[Records from a data source]
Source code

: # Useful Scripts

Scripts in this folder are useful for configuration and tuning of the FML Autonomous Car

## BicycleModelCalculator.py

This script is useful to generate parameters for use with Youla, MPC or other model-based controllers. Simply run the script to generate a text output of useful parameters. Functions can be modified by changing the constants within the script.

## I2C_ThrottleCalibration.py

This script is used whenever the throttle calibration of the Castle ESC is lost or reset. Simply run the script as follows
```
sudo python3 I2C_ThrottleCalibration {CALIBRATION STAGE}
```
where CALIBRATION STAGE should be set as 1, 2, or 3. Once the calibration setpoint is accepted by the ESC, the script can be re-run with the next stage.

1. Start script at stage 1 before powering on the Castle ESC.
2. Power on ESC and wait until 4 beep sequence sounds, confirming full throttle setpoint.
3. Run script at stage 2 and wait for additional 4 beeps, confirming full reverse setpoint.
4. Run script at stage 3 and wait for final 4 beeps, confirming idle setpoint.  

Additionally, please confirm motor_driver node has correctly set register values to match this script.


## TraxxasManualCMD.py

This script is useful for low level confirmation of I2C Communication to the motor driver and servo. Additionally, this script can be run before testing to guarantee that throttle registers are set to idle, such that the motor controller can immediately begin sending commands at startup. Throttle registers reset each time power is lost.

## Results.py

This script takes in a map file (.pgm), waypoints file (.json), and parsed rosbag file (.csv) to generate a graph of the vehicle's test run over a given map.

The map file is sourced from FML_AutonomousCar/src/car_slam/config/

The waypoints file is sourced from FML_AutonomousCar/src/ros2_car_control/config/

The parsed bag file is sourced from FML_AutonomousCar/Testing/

» **What is expected**
Although the records may continue, retype only the lines from the first one through the one containing "## I2C_ThrottleCalibration.py", exactly as they appear.

» **Task solution**
Source code

: # Useful Scripts

Scripts in this folder are useful for configuration and tuning of the FML Autonomous Car

## BicycleModelCalculator.py

This script is useful to generate parameters for use with Youla, MPC or other model-based controllers. Simply run the script to generate a text output of useful parameters. Functions can be modified by changing the constants within the script.

## I2C_ThrottleCalibration.py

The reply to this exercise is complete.